Creo que por entonces decidí que la siguiente vez que tuviese 'algo' con un hombre no me iba a conformar con que él fuera lo primero que 'pasase por allí' (ya digo que eso no lo quise nunca), ni tampoco dejarme llevar por el hecho de que a él le apeteciera estar conmigo. Creo que fue al irse 'M' cuando decidí que necesitaría sentirme deseada, sí... pero tener también claro que le gustaba como mujer y como persona. Y sentir lo mismo yo por él. No, no era necesario estar enamorados: es más, el amor podría ser un inconveniente... Simplemente tenía que ser algo tan fácil y tan difícil como saber que de veras le gustaba... y tener claro que él me gustase a mí.
Así me ha ido, claro.
Porque conseguir un rollo de una noche de copas es sencillísimo. Incluso la aventura de un mediodía cualquiera con alguien que apenas se conoce. Eso es muy fácil, mucho. Lo complicado me ha sido dar con un hombre que me guste, al que guste, que me importe como persona... No, no hablo de amor ni de buscar una pareja fiel para toda la vida: aún no he madurado lo suficiente para plantearme eso. Es más, no creo que eso exista para mí.

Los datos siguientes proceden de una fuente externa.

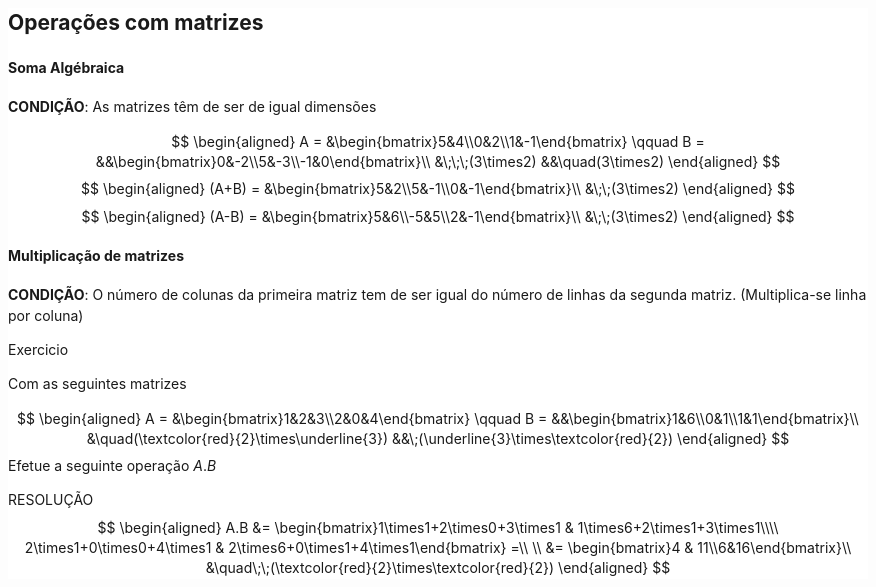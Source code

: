## Operações com matrizes

#### Soma Algébraica

**CONDIÇÃO**: As matrizes têm de ser de igual dimensões

$$
\begin{aligned}
A = &\begin{bmatrix}5&4\\0&2\\1&-1\end{bmatrix} \qquad B = &&\begin{bmatrix}0&-2\\5&-3\\-1&0\end{bmatrix}\\
&\;\;\;(3\times2) &&\quad(3\times2)
\end{aligned}
$$
$$
\begin{aligned}
(A+B) = &\begin{bmatrix}5&2\\5&-1\\0&-1\end{bmatrix}\\
&\;\;(3\times2)
\end{aligned}
$$
$$
\begin{aligned}
(A-B) = &\begin{bmatrix}5&6\\-5&5\\2&-1\end{bmatrix}\\
&\;\;(3\times2)
\end{aligned}
$$
#### Multiplicação de matrizes

**CONDIÇÃO**: O número de colunas da primeira matriz tem de ser igual do número de linhas da segunda matriz. (Multiplica-se linha por coluna)

Exercicio

Com as seguintes matrizes

$$
\begin{aligned}
A = &\begin{bmatrix}1&2&3\\2&0&4\end{bmatrix} \qquad B = &&\begin{bmatrix}1&6\\0&1\\1&1\end{bmatrix}\\
&\quad(\textcolor{red}{2}\times\underline{3}) &&\;(\underline{3}\times\textcolor{red}{2})
\end{aligned}
$$
Efetue a seguinte operação $A.B$

RESOLUÇÃO
$$
\begin{aligned}
A.B &= \begin{bmatrix}1\times1+2\times0+3\times1 & 1\times6+2\times1+3\times1\\\\
2\times1+0\times0+4\times1 & 2\times6+0\times1+4\times1\end{bmatrix} =\\ \\
&= \begin{bmatrix}4 & 11\\6&16\end{bmatrix}\\
&\quad\;\;(\textcolor{red}{2}\times\textcolor{red}{2})
\end{aligned}
$$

Alguien que me importe. Y que me atraiga lo suficiente para decidir que vale la pena intentarlo. Incluso si luego se va a la otra punta del mundo y me vuelvo a quedar sola. Intentarlo, saber que es él. Dejar de esperarle...





a dos colores dijo
Bufff.
Yo empezaría por una atracción, por un algo...pero sin pensar mucho más...si tiene que funcionar, funcionará. Pero ponerle fin a algo que puede hacerte sentir bien, mucho antes de intentarlo, como que no..
A veces es bueno sentirse deseada, y si es por una noche...pues ya...no veas como amaneces!!!